_Problem statement_
In the material below, please retype the lines from the very first through the one with "call elimination_]: https://en.wikipedia.org/wiki/Tail_call", exactly and without pictures.

_Material for this exercise_
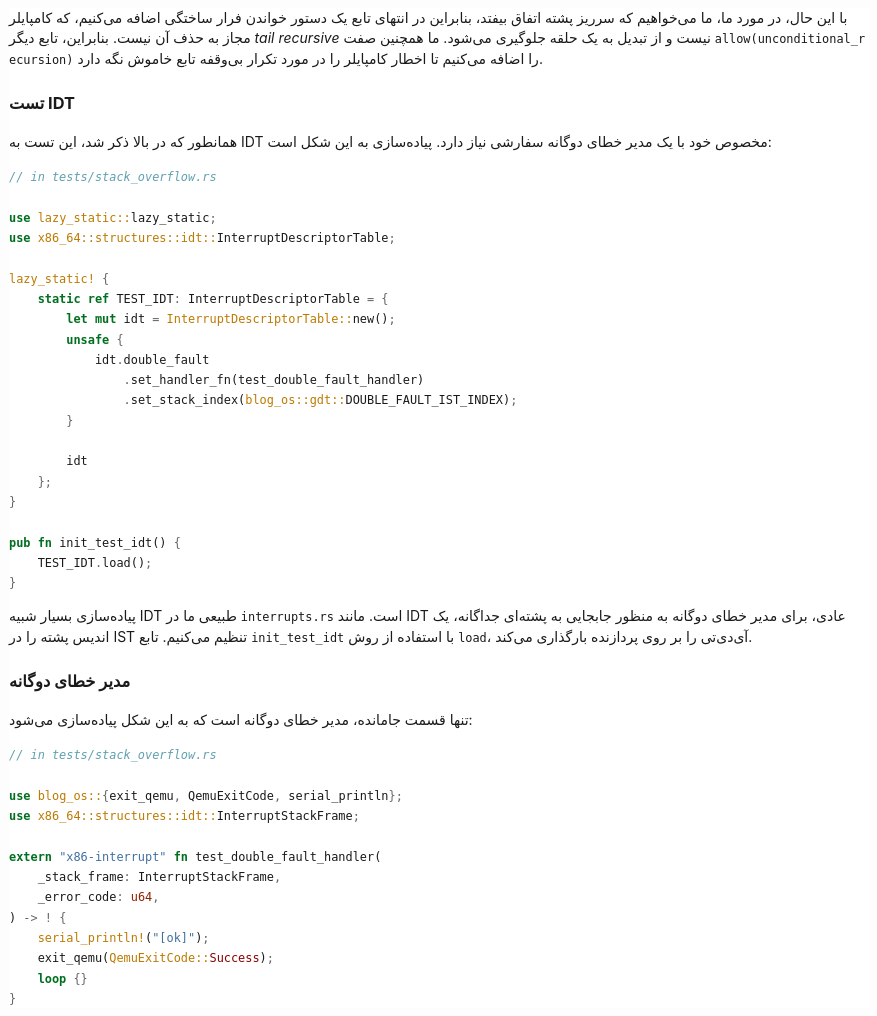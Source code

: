 [volatile]: https://en.wikipedia.org/wiki/Volatile_(computer_programming)
[`Volatile`]: https://docs.rs/volatile/0.2.6/volatile/struct.Volatile.html
[_tail call elimination_]: https://en.wikipedia.org/wiki/Tail_call

با این حال، در مورد ما، ما می‌خواهیم که سرریز پشته اتفاق بیفتد، بنابراین در انتهای تابع یک دستور خواندن فرار ساختگی اضافه می‌کنیم، که کامپایلر مجاز به حذف آن نیست. بنابراین، تابع دیگر _tail recursive_ نیست و از تبدیل به یک حلقه جلوگیری می‌شود. ما همچنین صفت `allow(unconditional_recursion)` را اضافه می‌کنیم تا اخطار کامپایلر را در مورد تکرار بی‌وقفه تابع خاموش نگه دارد.

### تست IDT

همانطور که در بالا ذکر شد، این تست به IDT مخصوص خود با یک مدیر خطای دوگانه سفارشی نیاز دارد. پیاده‌سازی به این شکل است:

```rust
// in tests/stack_overflow.rs

use lazy_static::lazy_static;
use x86_64::structures::idt::InterruptDescriptorTable;

lazy_static! {
    static ref TEST_IDT: InterruptDescriptorTable = {
        let mut idt = InterruptDescriptorTable::new();
        unsafe {
            idt.double_fault
                .set_handler_fn(test_double_fault_handler)
                .set_stack_index(blog_os::gdt::DOUBLE_FAULT_IST_INDEX);
        }

        idt
    };
}

pub fn init_test_idt() {
    TEST_IDT.load();
}
```

پیاده‌سازی بسیار شبیه IDT طبیعی ما در `interrupts.rs` است. مانند IDT عادی، برای مدیر خطای دوگانه به منظور جابجایی به پشته‌ای جداگانه، یک اندیس پشته را در IST تنظیم می‌کنیم. تابع `init_test_idt` با استفاده از روش `load`، آی‌دی‌تی را بر روی پردازنده بارگذاری می‌کند.

### مدیر خطای دوگانه

تنها قسمت جامانده، مدیر خطای دوگانه است که به این شکل پیاده‌سازی می‌شود:

```rust
// in tests/stack_overflow.rs

use blog_os::{exit_qemu, QemuExitCode, serial_println};
use x86_64::structures::idt::InterruptStackFrame;

extern "x86-interrupt" fn test_double_fault_handler(
    _stack_frame: InterruptStackFrame,
    _error_code: u64,
) -> ! {
    serial_println!("[ok]");
    exit_qemu(QemuExitCode::Success);
    loop {}
}
```


[گیت‌هاب]: https://github.com/phil-opp/blog_os
[در زیر]: #comments
[post branch]: https://github.com/phil-opp/blog_os/tree/post-06
[IDT]: @/edition-2/posts/05-cpu-exceptions/index.md#the-interrupt-descriptor-table
[_diverging_]: https://doc.rust-lang.org/stable/rust-by-example/fn/diverging.html
[swapped out]: http://pages.cs.wisc.edu/~remzi/OSTEP/vm-beyondphys.pdf
[Divide-by-zero]: https://wiki.osdev.org/Exceptions#Division_Error
[Invalid TSS]: https://wiki.osdev.org/Exceptions#Invalid_TSS
[Segment Not Present]: https://wiki.osdev.org/Exceptions#Segment_Not_Present
[Stack-Segment Fault]: https://wiki.osdev.org/Exceptions#Stack-Segment_Fault
[General Protection Fault]: https://wiki.osdev.org/Exceptions#General_Protection_Fault
[Page Fault]: https://wiki.osdev.org/Exceptions#Page_Fault
[AMD64 manual]: https://www.amd.com/system/files/TechDocs/24593.pdf
[interrupt stack frame]: @/edition-2/posts/05-cpu-exceptions/index.md#the-interrupt-stack-frame
[IDT entry]: @/edition-2/posts/05-cpu-exceptions/index.md#the-interrupt-descriptor-table
[سگمنت وضعیت پروسه]: https://en.wikipedia.org/wiki/Task_state_segment
[تعویض سخت‌افزاری context]: https://wiki.osdev.org/Context_Switching#Hardware_Context_Switching
[بیت‌مپ مجوزهای پورت I/O]: https://en.wikipedia.org/wiki/Task_state_segment#I.2FO_port_permissions
[ساختار `TaskStateSegment`]: https://docs.rs/x86_64/0.14.2/x86_64/structures/tss/struct.TaskStateSegment.html
[جدول توصیف‌گر سراسری]: https://web.archive.org/web/20190217233448/https://www.flingos.co.uk/docs/reference/Global-Descriptor-Table/
[دستور `ltr`]: https://www.felixcloutier.com/x86/ltr
[تقسیم‌بندی حافظه]: https://en.wikipedia.org/wiki/X86_memory_segmentation
[کتاب “Three Easy Pieces”]: http://pages.cs.wisc.edu/~remzi/OSTEP/
[`set_cs`]: https://docs.rs/x86_64/0.14.2/x86_64/instructions/segmentation/fn.set_cs.html
[`load_tss`]: https://docs.rs/x86_64/0.14.2/x86_64/instructions/tables/fn.load_tss.html
[بدون یک test harness]: @/edition-2/posts/04-testing/index.md#no-harness-tests
[Intel 8259]: https://en.wikipedia.org/wiki/Intel_8259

_Response_
Source code

: [volatile]: https://en.wikipedia.org/wiki/Volatile_(computer_programming)
[`Volatile`]: https://docs.rs/volatile/0.2.6/volatile/struct.Volatile.html
[_tail call elimination_]: https://en.wikipedia.org/wiki/Tail_call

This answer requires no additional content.